Task objective ▸
Please output the entries that follow exactly, without a single image.

Records for this task ▸
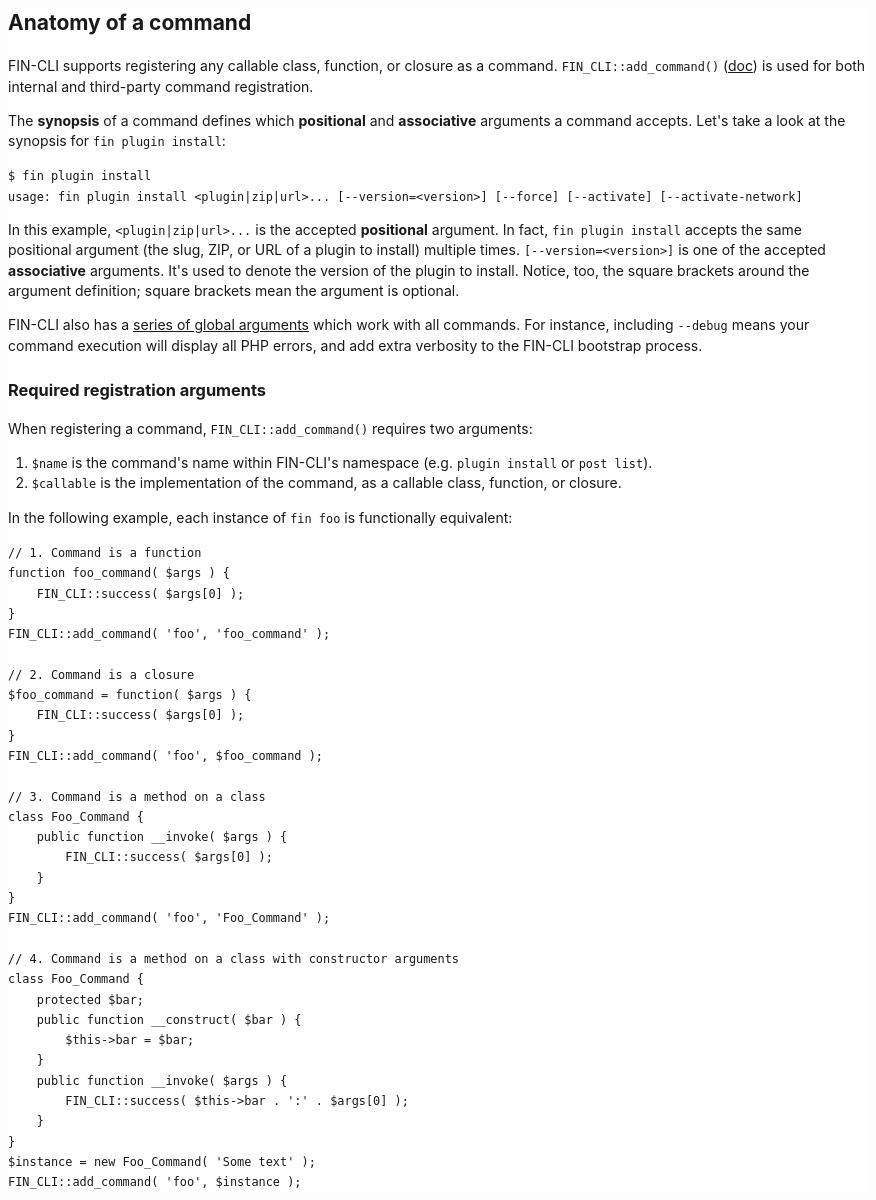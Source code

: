 ## Anatomy of a command

FIN-CLI supports registering any callable class, function, or closure as a command. `FIN_CLI::add_command()` ([doc](https://make.wordpress.org/cli/handbook/internal-api/fin-cli-add-command/)) is used for both internal and third-party command registration.

The **synopsis** of a command defines which **positional** and **associative** arguments a command accepts. Let's take a look at the synopsis for `fin plugin install`:

    $ fin plugin install
    usage: fin plugin install <plugin|zip|url>... [--version=<version>] [--force] [--activate] [--activate-network]

In this example, `<plugin|zip|url>...` is the accepted **positional** argument. In fact, `fin plugin install` accepts the same positional argument (the slug, ZIP, or URL of a plugin to install) multiple times. `[--version=<version>]` is one of the accepted **associative** arguments. It's used to denote the version of the plugin to install. Notice, too, the square brackets around the argument definition; square brackets mean the argument is optional.

FIN-CLI also has a [series of global arguments](https://make.wordpress.org/cli/handbook/config/) which work with all commands. For instance, including `--debug` means your command execution will display all PHP errors, and add extra verbosity to the FIN-CLI bootstrap process.

### Required registration arguments

When registering a command, `FIN_CLI::add_command()` requires two arguments:

1. `$name` is the command's name within FIN-CLI's namespace (e.g. `plugin install` or `post list`).
2. `$callable` is the implementation of the command, as a callable class, function, or closure.

In the following example, each instance of `fin foo` is functionally equivalent:

```
// 1. Command is a function
function foo_command( $args ) {
    FIN_CLI::success( $args[0] );
}
FIN_CLI::add_command( 'foo', 'foo_command' );

// 2. Command is a closure
$foo_command = function( $args ) {
    FIN_CLI::success( $args[0] );
}
FIN_CLI::add_command( 'foo', $foo_command );

// 3. Command is a method on a class
class Foo_Command {
    public function __invoke( $args ) {
        FIN_CLI::success( $args[0] );
    }
}
FIN_CLI::add_command( 'foo', 'Foo_Command' );

// 4. Command is a method on a class with constructor arguments
class Foo_Command {
    protected $bar;
    public function __construct( $bar ) {
        $this->bar = $bar;
    }
    public function __invoke( $args ) {
        FIN_CLI::success( $this->bar . ':' . $args[0] );
    }
}
$instance = new Foo_Command( 'Some text' );
FIN_CLI::add_command( 'foo', $instance );
```
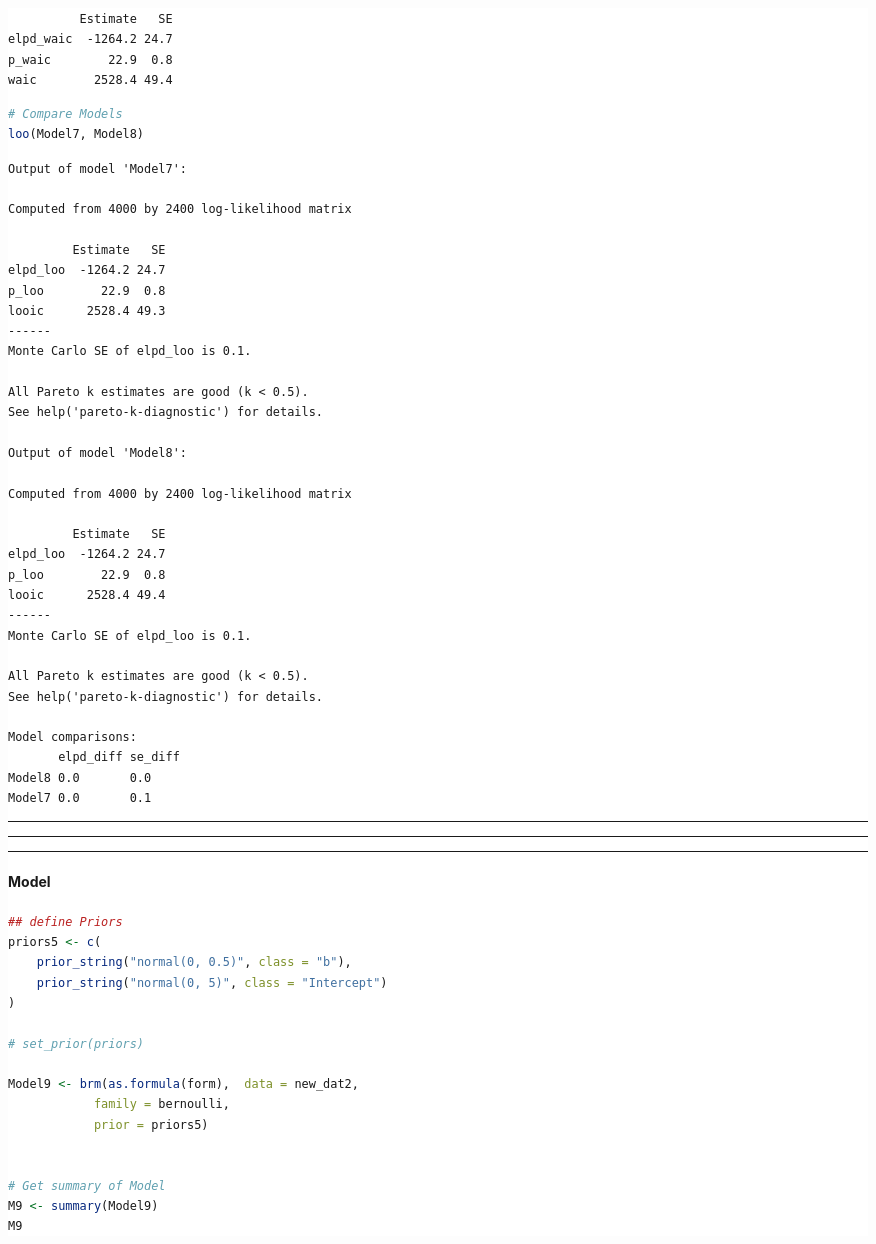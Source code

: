               Estimate   SE
    elpd_waic  -1264.2 24.7
    p_waic        22.9  0.8
    waic        2528.4 49.4

``` r
# Compare Models
loo(Model7, Model8)
```

    Output of model 'Model7':

    Computed from 4000 by 2400 log-likelihood matrix

             Estimate   SE
    elpd_loo  -1264.2 24.7
    p_loo        22.9  0.8
    looic      2528.4 49.3
    ------
    Monte Carlo SE of elpd_loo is 0.1.

    All Pareto k estimates are good (k < 0.5).
    See help('pareto-k-diagnostic') for details.

    Output of model 'Model8':

    Computed from 4000 by 2400 log-likelihood matrix

             Estimate   SE
    elpd_loo  -1264.2 24.7
    p_loo        22.9  0.8
    looic      2528.4 49.4
    ------
    Monte Carlo SE of elpd_loo is 0.1.

    All Pareto k estimates are good (k < 0.5).
    See help('pareto-k-diagnostic') for details.

    Model comparisons:
           elpd_diff se_diff
    Model8 0.0       0.0    
    Model7 0.0       0.1    

------------------------------------------------------------------------

------------------------------------------------------------------------

------------------------------------------------------------------------

#### Model

``` r
## define Priors 
priors5 <- c( 
    prior_string("normal(0, 0.5)", class = "b"),
    prior_string("normal(0, 5)", class = "Intercept") 
)

# set_prior(priors)

Model9 <- brm(as.formula(form),  data = new_dat2, 
            family = bernoulli, 
            prior = priors5)


# Get summary of Model 
M9 <- summary(Model9)
M9 
```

Task result ▸
Source code

: ## Anatomy of a command

FIN-CLI supports registering any callable class, function, or closure as a command. `FIN_CLI::add_command()` ([doc](https://make.wordpress.org/cli/handbook/internal-api/fin-cli-add-command/)) is used for both internal and third-party command registration.

The **synopsis** of a command defines which **positional** and **associative** arguments a command accepts. Let's take a look at the synopsis for `fin plugin install`:

    $ fin plugin install
    usage: fin plugin install <plugin|zip|url>... [--version=<version>] [--force] [--activate] [--activate-network]

In this example, `<plugin|zip|url>...` is the accepted **positional** argument. In fact, `fin plugin install` accepts the same positional argument (the slug, ZIP, or URL of a plugin to install) multiple times. `[--version=<version>]` is one of the accepted **associative** arguments. It's used to denote the version of the plugin to install. Notice, too, the square brackets around the argument definition; square brackets mean the argument is optional.

FIN-CLI also has a [series of global arguments](https://make.wordpress.org/cli/handbook/config/) which work with all commands. For instance, including `--debug` means your command execution will display all PHP errors, and add extra verbosity to the FIN-CLI bootstrap process.

### Required registration arguments

When registering a command, `FIN_CLI::add_command()` requires two arguments:

1. `$name` is the command's name within FIN-CLI's namespace (e.g. `plugin install` or `post list`).
2. `$callable` is the implementation of the command, as a callable class, function, or closure.

In the following example, each instance of `fin foo` is functionally equivalent:

```
// 1. Command is a function
function foo_command( $args ) {
    FIN_CLI::success( $args[0] );
}
FIN_CLI::add_command( 'foo', 'foo_command' );

// 2. Command is a closure
$foo_command = function( $args ) {
    FIN_CLI::success( $args[0] );
}
FIN_CLI::add_command( 'foo', $foo_command );

// 3. Command is a method on a class
class Foo_Command {
    public function __invoke( $args ) {
        FIN_CLI::success( $args[0] );
    }
}
FIN_CLI::add_command( 'foo', 'Foo_Command' );

// 4. Command is a method on a class with constructor arguments
class Foo_Command {
    protected $bar;
    public function __construct( $bar ) {
        $this->bar = $bar;
    }
    public function __invoke( $args ) {
        FIN_CLI::success( $this->bar . ':' . $args[0] );
    }
}
$instance = new Foo_Command( 'Some text' );
FIN_CLI::add_command( 'foo', $instance );
```
Source code

:               Estimate   SE
    elpd_waic  -1264.2 24.7
    p_waic        22.9  0.8
    waic        2528.4 49.4

``` r
# Compare Models
loo(Model7, Model8)
```

    Output of model 'Model7':

    Computed from 4000 by 2400 log-likelihood matrix

             Estimate   SE
    elpd_loo  -1264.2 24.7
    p_loo        22.9  0.8
    looic      2528.4 49.3
    ------
    Monte Carlo SE of elpd_loo is 0.1.

    All Pareto k estimates are good (k < 0.5).
    See help('pareto-k-diagnostic') for details.

    Output of model 'Model8':

    Computed from 4000 by 2400 log-likelihood matrix

             Estimate   SE
    elpd_loo  -1264.2 24.7
    p_loo        22.9  0.8
    looic      2528.4 49.4
    ------
    Monte Carlo SE of elpd_loo is 0.1.

    All Pareto k estimates are good (k < 0.5).
    See help('pareto-k-diagnostic') for details.

    Model comparisons:
           elpd_diff se_diff
    Model8 0.0       0.0    
    Model7 0.0       0.1    

------------------------------------------------------------------------

------------------------------------------------------------------------

------------------------------------------------------------------------

#### Model

``` r
## define Priors 
priors5 <- c( 
    prior_string("normal(0, 0.5)", class = "b"),
    prior_string("normal(0, 5)", class = "Intercept") 
)

# set_prior(priors)

Model9 <- brm(as.formula(form),  data = new_dat2, 
            family = bernoulli, 
            prior = priors5)


# Get summary of Model 
M9 <- summary(Model9)
M9 
```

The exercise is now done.